Of the 56 P2Ps in the last 2 years:
- 19 have been from international strategic investors, eg. DuluxGroup (Nippon Paint – Japan), GBST Holdings (FNZ Group – UK), Ruralco (Nutrien – Canada), Bellamys Australia (China Mengniu Dairy – China), ERM Power (Shell – Netherlands);
- 15 have been from International private equity investors, eg. MYOB (KKR), Scottish Pacific (Affinity Equity Partners), Greencross Vets (TPG);
- 11 have been from Australian strategic investors, eg. Fairfax Media (Nine Entertainment), Xenith IP (IPH), Chalmers (Qube Logistics); and
- 11 have been from Australian private equity investors, eg. Navitas (BGH consortium), and Zenitas Healthcare (Adamantem).
Given the number of transactions that have occurred, we decided to run the numbers to see what premiums are being paid, and the factors that influence this premium.
Focusing on the takeover price compared to the 3-month VWAP (Volume Weighted Average Price):
- The average premium across all transactions was 41%;
- The average for strategic investors was 53%, compared to 33% for PE deals;
- The average for successful deals was 43%, compared to 23% for unsuccessful deals;
- Where a strategic investor was involved, the average premium paid by international investors was 57%, compared to 48% for local buyers;
- The average where there were multiple bidders was 43%, compared to 40% where there was only one bidder.
The summarised data is presented in the following table.

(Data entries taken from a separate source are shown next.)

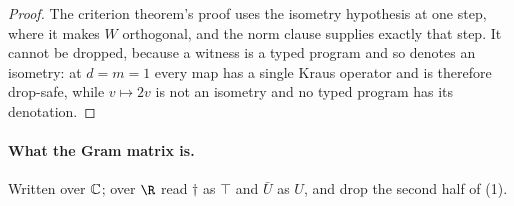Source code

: \documentclass[acmsmall,screen,review,anonymous,nonacm]{acmart}
\begin{document}
\stmtUntyped
\begin{proof}
The criterion theorem's proof uses the isometry hypothesis at one step, where
it makes $W$ orthogonal, and the norm clause supplies exactly that step. It
cannot be dropped, because a witness is a typed program and so denotes an
isometry: at $d = m = 1$ every map has a single Kraus operator and is
therefore drop-safe, while $v \mapsto 2v$ is not an isometry and no typed
program has its denotation.
\end{proof}

\paragraph{What the Gram matrix is.} Written over $\C$; over $\R$ read
$\dagger$ as $\top$ and $\bar U$ as $U$, and drop the second half of (1).
\end{document}
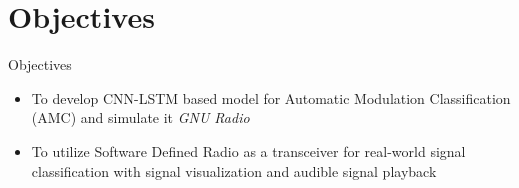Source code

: \section{Objectives}
\begin{frame}[c]{Objectives}
    \begin{itemize}
        \item To develop CNN-LSTM based model for Automatic Modulation Classification (AMC) and simulate it \textit{GNU Radio}
        \\[2em]
        \item  To utilize Software Defined Radio as a transceiver for real-world signal classification with signal visualization and audible signal playback
    \end{itemize}   
\end{frame}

These conclusions confirm what you would expect, and highlight that there can be a substantial difference in the price paid depending on the nature of the investor. Listed takeover targets can’t always control their fate, but they can control their preparation. We recommend always having a defence pack ready, and a plan for how to engage the bidders most likely to pay a strategic premium.